Chris - That's quite a turnaround, isn't it? I remember when I went to medical school, learning about cervical cancer, and more than a thousand women a year in the UK alone were losing their lives to cervical cancer. And you are saying now that if we follow the cohort of people who are about 30 and below, that number will effectively be zero?

Margaret - It will. In the UK we've actually controlled cervix cancer very well. Our screening program, despite all the things shouted about it, works well, but you have to come and participate in it for it to work. Before the vaccine, we had something like 3 to 4,000 cases of cervix cancer a year and about a thousand women died. Now, with the vaccine, we have something like 200 cases of cervix cancer and the mortality has fallen equivalently.

Chris - Really encouraging stuff. In terms of the virus itself, is there a risk that because we vaccinate against certain types of the virus, that some other rarer forms will become more prominent because they're not represented in the vaccine? Or does the vaccine end up suppressing those as well because it is a big family of viruses?

Margaret - I don't think so. This of course is something that the scientific community is taking note of and there are big, big studies all over the Nordic countries where you can follow people very easily. So far there's no evidence of what we call type replacement. The other thing is, these are DNA viruses and they're incredibly stable. In fact, they use our body's own DNA repair mechanisms to repair themselves. So these are viruses that do not mutate. So far it looks as though type replacement is not an issue to worry about.

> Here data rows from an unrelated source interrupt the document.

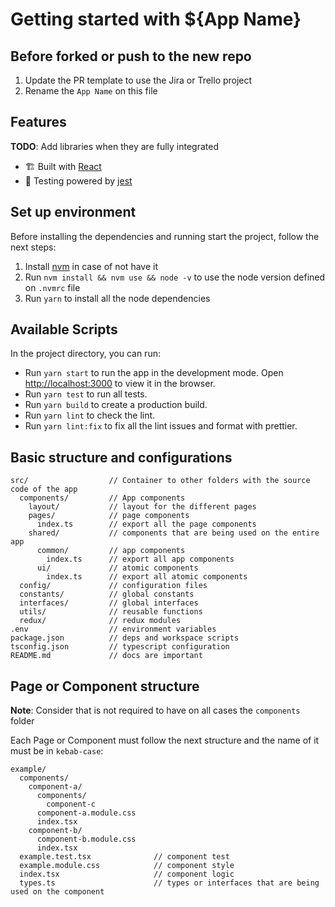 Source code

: # Getting started with ${App Name}

## Before forked or push to the new repo

1. Update the PR template to use the Jira or Trello project
2. Rename the `App Name` on this file

## Features

**TODO**: Add libraries when they are fully integrated

- 🏗 Built with [React](https://reactjs.org/)
- 🚨 Testing powered by [jest](https://jestjs.io/docs/getting-started)

## Set up environment

Before installing the dependencies and running start the project, follow the next steps:

1. Install [nvm](https://github.com/nvm-sh/nvm#installing-and-updating) in case of not have it
2. Run `nvm install && nvm use && node -v` to use the node version defined on `.nvmrc` file
3. Run `yarn` to install all the node dependencies

## Available Scripts

In the project directory, you can run:

- Run `yarn start` to run the app in the development mode. Open [http://localhost:3000](http://localhost:3000) to view it in the browser.
- Run `yarn test` to run all tests.
- Run `yarn build` to create a production build.
- Run `yarn lint` to check the lint.
- Run `yarn lint:fix` to fix all the lint issues and format with prettier.

## Basic structure and configurations

```
src/                  // Container to other folders with the source code of the app
  components/         // App components
    layout/           // layout for the different pages
    pages/            // page components
      index.ts        // export all the page components
    shared/           // components that are being used on the entire app
      common/         // app components
        index.ts      // export all app components
      ui/             // atomic components
        index.ts      // export all atomic components
  config/             // configuration files
  constants/          // global constants
  interfaces/         // global interfaces
  utils/              // reusable functions
  redux/              // redux modules
.env                  // environment variables
package.json          // deps and workspace scripts
tsconfig.json         // typescript configuration
README.md             // docs are important
```

## Page or Component structure

**Note**: Consider that is not required to have on all cases the `components` folder

Each Page or Component must follow the next structure and the name of it must be in `kebab-case`:

```
example/
  components/
    component-a/
      components/
        component-c
      component-a.module.css
      index.tsx
    component-b/
      component-b.module.css
      index.tsx
  example.test.tsx              // component test
  example.module.css            // component style
  index.tsx                     // component logic
  types.ts                      // types or interfaces that are being used on the component
```

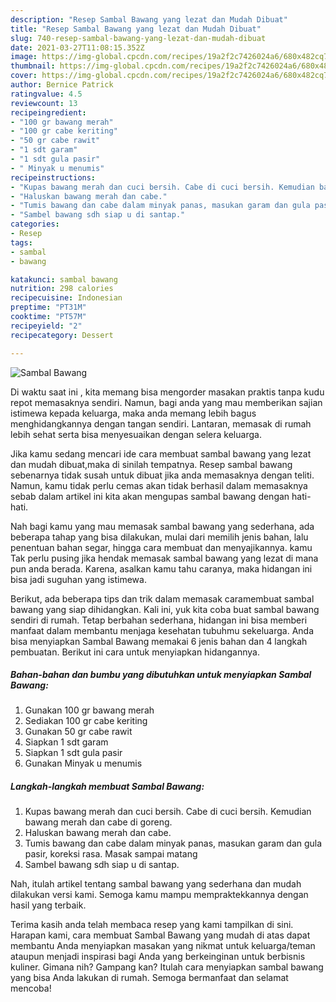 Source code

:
 ```yaml
---
description: "Resep Sambal Bawang yang lezat dan Mudah Dibuat"
title: "Resep Sambal Bawang yang lezat dan Mudah Dibuat"
slug: 740-resep-sambal-bawang-yang-lezat-dan-mudah-dibuat
date: 2021-03-27T11:08:15.352Z
image: https://img-global.cpcdn.com/recipes/19a2f2c7426024a6/680x482cq70/sambal-bawang-foto-resep-utama.jpg
thumbnail: https://img-global.cpcdn.com/recipes/19a2f2c7426024a6/680x482cq70/sambal-bawang-foto-resep-utama.jpg
cover: https://img-global.cpcdn.com/recipes/19a2f2c7426024a6/680x482cq70/sambal-bawang-foto-resep-utama.jpg
author: Bernice Patrick
ratingvalue: 4.5
reviewcount: 13
recipeingredient:
- "100 gr bawang merah"
- "100 gr cabe keriting"
- "50 gr cabe rawit"
- "1 sdt garam"
- "1 sdt gula pasir"
- " Minyak u menumis"
recipeinstructions:
- "Kupas bawang merah dan cuci bersih. Cabe di cuci bersih. Kemudian bawang merah dan cabe di goreng."
- "Haluskan bawang merah dan cabe."
- "Tumis bawang dan cabe dalam minyak panas, masukan garam dan gula pasir, koreksi rasa. Masak sampai matang"
- "Sambel bawang sdh siap u di santap."
categories:
- Resep
tags:
- sambal
- bawang

katakunci: sambal bawang 
nutrition: 298 calories
recipecuisine: Indonesian
preptime: "PT31M"
cooktime: "PT57M"
recipeyield: "2"
recipecategory: Dessert

---
```



![Sambal Bawang](https://img-global.cpcdn.com/recipes/19a2f2c7426024a6/680x482cq70/sambal-bawang-foto-resep-utama.jpg)

Di waktu  saat ini , kita memang bisa mengorder masakan praktis tanpa kudu repot memasaknya sendiri. Namun, bagi anda yang mau memberikan sajian istimewa kepada keluarga, maka anda memang lebih bagus menghidangkannya dengan tangan sendiri. Lantaran, memasak di rumah lebih sehat serta bisa menyesuaikan dengan selera keluarga.

Jika kamu sedang mencari ide cara membuat sambal bawang yang lezat dan mudah dibuat,maka di sinilah tempatnya. Resep sambal bawang  sebenarnya tidak susah untuk dibuat jika anda memasaknya dengan teliti. Namun, kamu tidak perlu cemas akan tidak berhasil dalam memasaknya 
sebab dalam artikel ini kita akan mengupas sambal bawang dengan hati-hati.  



Nah bagi kamu yang mau memasak sambal bawang yang sederhana, ada beberapa tahap yang bisa dilakukan, mulai dari memilih jenis bahan, lalu penentuan bahan segar, hingga cara membuat dan menyajikannya. kamu Tak perlu pusing jika hendak memasak sambal bawang yang lezat di mana pun anda berada. Karena, asalkan kamu  tahu caranya, maka hidangan ini bisa jadi suguhan yang istimewa.

Berikut, ada beberapa tips dan trik dalam memasak caramembuat sambal bawang yang siap dihidangkan. Kali ini, yuk kita coba buat sambal bawang sendiri di rumah. Tetap berbahan sederhana, hidangan ini bisa memberi manfaat dalam membantu menjaga kesehatan tubuhmu sekeluarga. Anda bisa menyiapkan Sambal Bawang memakai 6 jenis bahan dan 4 langkah pembuatan. Berikut ini cara untuk menyiapkan hidangannya.

<!--inarticleads1-->

##### Bahan-bahan dan bumbu yang dibutuhkan untuk menyiapkan Sambal Bawang:

1. Gunakan 100 gr bawang merah
1. Sediakan 100 gr cabe keriting
1. Gunakan 50 gr cabe rawit
1. Siapkan 1 sdt garam
1. Siapkan 1 sdt gula pasir
1. Gunakan  Minyak u menumis




<!--inarticleads2-->

##### Langkah-langkah membuat Sambal Bawang:

1. Kupas bawang merah dan cuci bersih. Cabe di cuci bersih. Kemudian bawang merah dan cabe di goreng.
1. Haluskan bawang merah dan cabe.
1. Tumis bawang dan cabe dalam minyak panas, masukan garam dan gula pasir, koreksi rasa. Masak sampai matang
1. Sambel bawang sdh siap u di santap.




Nah, itulah artikel tentang  sambal bawang  yang sederhana dan mudah dilakukan versi kami. Semoga kamu mampu mempraktekkannya dengan hasil yang terbaik. 

Terima kasih anda telah membaca resep yang kami tampilkan di sini. Harapan kami, cara membuat  Sambal Bawang yang mudah di atas dapat membantu Anda menyiapkan masakan yang nikmat untuk keluarga/teman ataupun menjadi inspirasi bagi Anda yang berkeinginan untuk berbisnis kuliner. Gimana nih? Gampang kan? Itulah cara menyiapkan sambal bawang yang bisa Anda lakukan di rumah. Semoga bermanfaat dan selamat mencoba!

Chris - Will the viruses disappear in the population, effectively, eventually?

Margaret - That's the idea providing we immunise enough people. The name of the game is vaccine coverage. You've got to be in it to win it. You've got to have your vaccine because then you are protected. If there's hardly any virus, you can't infect anybody: the virus has nowhere to go. It has to move to another person to make more viruses. If that other person is vaccinated, you can't infect them.